▶ Your objective: "prototype" appears in how many lines of the entries? State only the number.

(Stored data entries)
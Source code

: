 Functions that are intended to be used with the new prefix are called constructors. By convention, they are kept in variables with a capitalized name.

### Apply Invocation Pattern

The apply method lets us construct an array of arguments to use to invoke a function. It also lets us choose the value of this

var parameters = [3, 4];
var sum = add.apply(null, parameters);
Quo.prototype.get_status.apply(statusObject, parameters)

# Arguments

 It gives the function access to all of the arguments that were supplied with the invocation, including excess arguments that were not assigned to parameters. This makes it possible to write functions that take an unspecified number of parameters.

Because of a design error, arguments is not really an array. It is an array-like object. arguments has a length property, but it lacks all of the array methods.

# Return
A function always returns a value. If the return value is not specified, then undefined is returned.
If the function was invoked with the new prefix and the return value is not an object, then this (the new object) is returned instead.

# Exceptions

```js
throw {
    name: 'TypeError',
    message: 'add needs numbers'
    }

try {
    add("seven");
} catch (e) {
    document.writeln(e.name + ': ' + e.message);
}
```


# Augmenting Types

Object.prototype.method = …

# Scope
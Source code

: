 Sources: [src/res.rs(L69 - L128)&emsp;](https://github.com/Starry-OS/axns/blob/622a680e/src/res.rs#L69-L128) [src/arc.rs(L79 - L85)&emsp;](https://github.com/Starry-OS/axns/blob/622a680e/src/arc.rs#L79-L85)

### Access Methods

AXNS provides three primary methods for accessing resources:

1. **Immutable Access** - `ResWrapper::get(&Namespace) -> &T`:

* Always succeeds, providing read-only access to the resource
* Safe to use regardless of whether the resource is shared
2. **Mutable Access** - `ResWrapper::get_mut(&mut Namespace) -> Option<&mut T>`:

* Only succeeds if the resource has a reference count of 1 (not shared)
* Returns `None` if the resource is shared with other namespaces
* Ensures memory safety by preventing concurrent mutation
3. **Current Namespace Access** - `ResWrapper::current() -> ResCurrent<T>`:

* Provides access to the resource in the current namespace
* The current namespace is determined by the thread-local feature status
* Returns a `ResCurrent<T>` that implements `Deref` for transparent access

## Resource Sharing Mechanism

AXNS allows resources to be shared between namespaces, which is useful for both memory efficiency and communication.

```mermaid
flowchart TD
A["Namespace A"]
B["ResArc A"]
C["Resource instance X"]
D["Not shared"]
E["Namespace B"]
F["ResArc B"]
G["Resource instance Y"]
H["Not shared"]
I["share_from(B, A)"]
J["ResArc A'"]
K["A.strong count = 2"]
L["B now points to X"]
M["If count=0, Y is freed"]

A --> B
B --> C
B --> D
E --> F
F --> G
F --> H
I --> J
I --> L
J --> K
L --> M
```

▶ Output for this task: 2